Friday, May 3, 2013

Documenting, 101

What I do for my students.

All this week I have been frantically trying to get my last online discussion set up for my compressed video class.  I had no idea, when I structured the course this way, that these assignments would take so long to create.  But each one requires me to locate six to nine documents regarding a specific time and issue – documents that are not only relevant to whatever question I wish to ask (which is a whole added layer of trying to figure out the assignment) but which are also, preferably, available in a digital format that can be transferred over to my assignment without retyping them entirely.

This last one turns out to be a fairly impossible qualification, sometimes.  I end up doing a lot of typing.  Fortunately I am now a relatively quick typist.

As the class has moved closer to the present, finding documents has become both easier and more challenging.  On the one hand, there are a lot of documents to choose from, as the modern era is easily the most overdocumented period in American history.  On the other hand, well, there are a lot of documents to choose from. 

I remember reading a memoir by a spy, a long time ago, who put it best.  People think intelligence is listening in the silence for that faint signal that nobody else can hear, he said, but it isn’t that at all.  Most of the time it’s being stuck in a roaring crowd trying to pick out a single conversation.

So I do a lot of reading, in other words.

Sometimes this is fun.  For the previous assignment I had them take a position on whether Ford pardoning Nixon was the correct thing to do, and once I figured out that this was the question I wanted to ask the documents just flowed right onto the page.  It’s also not an issue I address directly in my lectures, so it was interesting to see how they responded without getting my interpretation.  Sometimes I worry that no matter how often I stress that my interpretation of historical events is just that – as opposed to, say, absolute truth – and they need to evaluate it just as they would any other secondary source, this is not an action that comes naturally to students.  It takes a few times for them to believe me.

But this time?  No fun at all.

For this final assignment I wanted to do something with the onset of the Culture Wars, and since most of what we will be covering in class during the week this discussion is open will be the late 1970s and the 1980s, I figured the emergence of the Religious Right would be a good topic.  And it is a good topic – one almost guaranteed to get some interesting comments.

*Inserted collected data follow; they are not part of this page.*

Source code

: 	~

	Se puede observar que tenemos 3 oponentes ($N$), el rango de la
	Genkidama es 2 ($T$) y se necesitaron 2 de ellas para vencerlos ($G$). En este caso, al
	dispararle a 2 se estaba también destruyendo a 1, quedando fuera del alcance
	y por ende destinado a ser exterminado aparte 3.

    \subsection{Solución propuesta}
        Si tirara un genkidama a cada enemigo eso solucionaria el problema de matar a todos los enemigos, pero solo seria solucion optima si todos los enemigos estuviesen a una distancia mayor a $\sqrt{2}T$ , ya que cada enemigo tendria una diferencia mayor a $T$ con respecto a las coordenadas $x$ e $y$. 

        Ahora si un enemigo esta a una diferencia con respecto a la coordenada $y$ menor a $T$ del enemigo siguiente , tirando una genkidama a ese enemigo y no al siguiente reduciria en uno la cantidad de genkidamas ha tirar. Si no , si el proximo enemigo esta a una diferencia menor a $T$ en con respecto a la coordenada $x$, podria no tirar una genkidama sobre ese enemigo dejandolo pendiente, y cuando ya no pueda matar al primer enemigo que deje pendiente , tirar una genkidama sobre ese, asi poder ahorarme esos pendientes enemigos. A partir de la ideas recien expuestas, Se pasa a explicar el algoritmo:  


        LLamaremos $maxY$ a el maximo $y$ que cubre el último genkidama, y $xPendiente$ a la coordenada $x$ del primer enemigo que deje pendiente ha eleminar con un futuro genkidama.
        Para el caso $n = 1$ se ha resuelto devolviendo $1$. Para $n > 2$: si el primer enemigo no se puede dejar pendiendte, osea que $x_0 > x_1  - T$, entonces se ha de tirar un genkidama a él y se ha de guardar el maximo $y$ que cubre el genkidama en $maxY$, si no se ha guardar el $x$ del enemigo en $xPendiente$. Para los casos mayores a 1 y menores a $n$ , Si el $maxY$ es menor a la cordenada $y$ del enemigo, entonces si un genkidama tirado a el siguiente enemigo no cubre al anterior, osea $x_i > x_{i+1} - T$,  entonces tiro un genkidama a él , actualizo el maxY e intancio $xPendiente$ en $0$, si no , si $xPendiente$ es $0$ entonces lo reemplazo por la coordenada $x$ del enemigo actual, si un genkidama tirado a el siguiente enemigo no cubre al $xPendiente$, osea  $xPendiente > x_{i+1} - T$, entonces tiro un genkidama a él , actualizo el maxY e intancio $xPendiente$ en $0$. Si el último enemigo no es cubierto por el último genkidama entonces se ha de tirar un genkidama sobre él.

But it did mean that in order to find the right documents – including enough on both sides so that the students could pick either side and still have abundant evidence to work with – I ended up reading an astonishing amount of blather from the Moral Majority and its defenders, promoters and partisans.  They were so blithely arrogant about their ability to read the mind of God and declare His will on secular issues, and so utterly clueless about the devastation they would wreak on the American ideal of Constitutional law.

It made my head hurt.

So long as my students conform to the structural requirements in these discussions – thesis statement, supporting evidence, connections explaining how the latter actually works to confirm the former, citations – then they will be fine.  Agreeing with the professor is specifically listed in the syllabus as being worth 0% of their grade.  My goal here is twofold – a) to get them to think critically about a specific issue, and b) to teach them how to argue in a historically appropriate manner, to think like historians.

And if that means slogging through Jerry Falwell’s purple prose, well there you go.  I knew the job was dangerous when I took it.

A glass of wine would be good right about now, though.

1 comment:

Janiece said...

I would think washing your brain in lye would also be good right about now.